Parlimen Digital – Malaysia Moving Forward!
By Khairun Sofea
As a 16-year-old girl raised by a single mother, I wanted nothing more than to fight for women’s rights, making sure that their voices are always heard and not left behind.
I had seen the pain and struggles that my mother went through with my own two eyes and I told myself that I will never stop fighting for the other women out there facing similar hurdles.They too are humans, and deserve to be given a fresh start, turn over a new leaf and achieve their wildest dreams!
My journey in Parlimen Digital began with the application process where all the nominated candidates were asked to fill-up a form and answer a few questions in a short essay format. We had to give our opinions on the current Covid-19 pandemic and what we could do to help the various sectors in Malaysia such as education, economy, health, and environment.
It was nerve-wracking as we waited for the announcement of the results. My heart was pounding as I stared at my laptop screen hoping that my name would appear.
You can say that I was the happiest girl alive that day as soon as I saw my name as the representative for the constituency of Tampin – my very own hometown.
‘Gabungan Muda‘ and Meetings with MPs
We were then separated into groups according to our topic of interest and divided into states where I could meet with the other representatives. Since there were 222 of us and most of them are 20 and above, all the under 18 participants decided to form a group called ‘GABUNGAN MUDA’ consisting of members from Sabah and Sarawak, and also from peninsula Malaysia.
Being apart of the Gabungan Muda has helped me a lot, especially in pushing myself out of my comfort zone. It took me a lot of courage to start voicing out my opinions amongst the 222 participants as most of them were very proficient and had a wide knowledge of the political field.
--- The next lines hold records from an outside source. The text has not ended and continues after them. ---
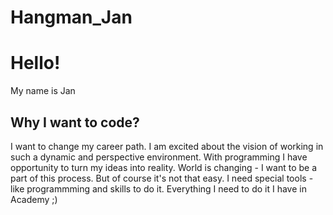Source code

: # Hangman_Jan
# Hello!

My name is Jan

## Why I want to code?

I want to change my career path. 
I am excited about the vision of working in such a dynamic and perspective environment. 
With programming I have opportunity to turn my ideas into reality. 
World is changing - I want to be a part of this process. 
But of course it's not that easy. 
I need special tools - like programmming and skills to do it.
Everything I need to do it I have in Academy ;)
However, that did not stop me, neither did it break my spirit to keep my opinions relevant and push myself to think deeper into the issues.
Within the weeks prior to the event, we had few mock trials touching issues on mental health, women’s rights, etc. I decided to make use of this once in a lifetime opportunity to set up interviews with the MPs from both the government and opposition parties.
Some worthy mentions would be, YB Veerappan ( ADUN Repah) and YB Muhd. Isam (ADUN Gemencheh).The session did not fall short from my expectations as we discussed more on what we can do to reach out to people from marginalized communities
Preparations for the Big Day
Two days before Parlimen Digital, I managed to moderate a zoom call session with YB Nurul Izzah and YB Fahmi Fadzil, two very well known members of parliament through their involvement in engaging with the youth. I insisted on having a group call session to accommodate all the GABUNGAN MUDA members especially those who were living in Sabah and Sarawak. They were very helpful and supportive as they shared their experiences and tips. YB Fahmi Fadzil even gave us a virtual tour of his office in Lembah Pantai to lift our spirits before the event.
The night before the first day of the parliament, some of us were invited to meet up with YB Syed Saddiq at his house. There were around 30 people who attended the session, and at the same time, it was live-streamed for those who could not make it.
Not only I managed to interview him, but it was also a golden opportunity for me to mingle around with representatives from different states. From that moment on, I realized that we are not just participants of Parlimen Digital but we are indeed one big family.
On the 4th and 5th of July, 222 participants from different seats debated on the motions covering education and economic stability. Although, I wasn’t able to present my proposals on the motion as only 25 reps were selected due to the shortage of time, I did manage to slot in a few questions in between the speakers.
Paving the Way for Youth Representation
Nevertheless, I learned so many new things from the two sessions. It opened up my eyes to look at our country from a bigger picture by acknowledging different views and perspectives. I gained so many new ideas and just looking at the other 221 passionate youngsters made me believe that there is still hope for our nation.
Along the way received quite a number of backlashes and harsh criticisms, some mentioning that we are too young to be involved in politics, some said that it was a hidden agenda to condemn the government.
However, I see this as nothing more than the youth of Malaysia wanting to make a change. This whole journey has nothing to do with any political agendas, as it is solely for educational purposes. Haters gonna hate right?
As the youth of Malaysia we should play our role as “Anak Malaysia” and take up the responsibilities given to create a progressive nation. I have faith that if we create more initiatives like this, especially opportunities for the youth to speak up and voice out their opinions, we can go far and even up to the par as those other well- developed countries. To a better Malaysia for all!